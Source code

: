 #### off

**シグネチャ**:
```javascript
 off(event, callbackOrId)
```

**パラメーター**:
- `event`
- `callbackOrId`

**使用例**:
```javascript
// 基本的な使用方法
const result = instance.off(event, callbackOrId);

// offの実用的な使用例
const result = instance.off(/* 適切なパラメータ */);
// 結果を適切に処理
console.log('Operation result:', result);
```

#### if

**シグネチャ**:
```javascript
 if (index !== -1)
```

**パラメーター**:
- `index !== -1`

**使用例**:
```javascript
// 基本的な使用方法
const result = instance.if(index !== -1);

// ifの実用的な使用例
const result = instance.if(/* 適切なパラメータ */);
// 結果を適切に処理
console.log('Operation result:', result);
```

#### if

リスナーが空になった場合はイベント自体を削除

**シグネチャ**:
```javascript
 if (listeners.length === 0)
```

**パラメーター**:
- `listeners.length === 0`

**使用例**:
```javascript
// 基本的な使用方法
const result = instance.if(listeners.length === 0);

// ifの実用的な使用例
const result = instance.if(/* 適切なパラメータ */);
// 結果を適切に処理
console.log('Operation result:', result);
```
* * *
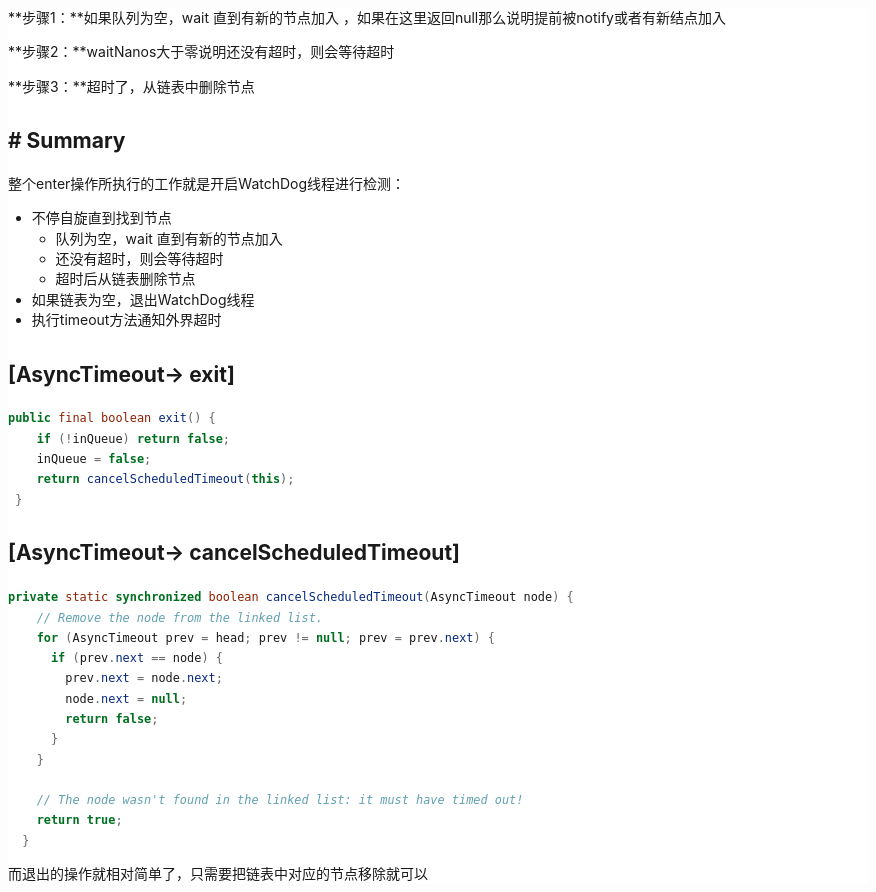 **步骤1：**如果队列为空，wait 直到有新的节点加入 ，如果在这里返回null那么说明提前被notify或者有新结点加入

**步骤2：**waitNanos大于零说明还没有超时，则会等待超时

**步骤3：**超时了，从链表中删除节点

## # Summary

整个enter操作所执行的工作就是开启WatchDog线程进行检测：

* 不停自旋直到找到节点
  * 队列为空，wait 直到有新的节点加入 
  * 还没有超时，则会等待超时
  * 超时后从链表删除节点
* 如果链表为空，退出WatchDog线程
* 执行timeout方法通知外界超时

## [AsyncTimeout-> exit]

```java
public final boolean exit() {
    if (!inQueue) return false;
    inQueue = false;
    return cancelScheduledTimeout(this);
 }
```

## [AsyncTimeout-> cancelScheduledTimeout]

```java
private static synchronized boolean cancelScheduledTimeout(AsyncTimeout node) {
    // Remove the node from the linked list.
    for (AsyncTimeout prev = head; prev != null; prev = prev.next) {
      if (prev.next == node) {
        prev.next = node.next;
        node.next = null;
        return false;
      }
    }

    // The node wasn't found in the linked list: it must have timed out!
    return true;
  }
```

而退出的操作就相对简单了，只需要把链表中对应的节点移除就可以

● PROBLEM
Wherever "event" appears in the listing, report the line it is on.

● EXERCISE RESULT
 off(event, callbackOrId)
- `event`
const result = instance.off(event, callbackOrId);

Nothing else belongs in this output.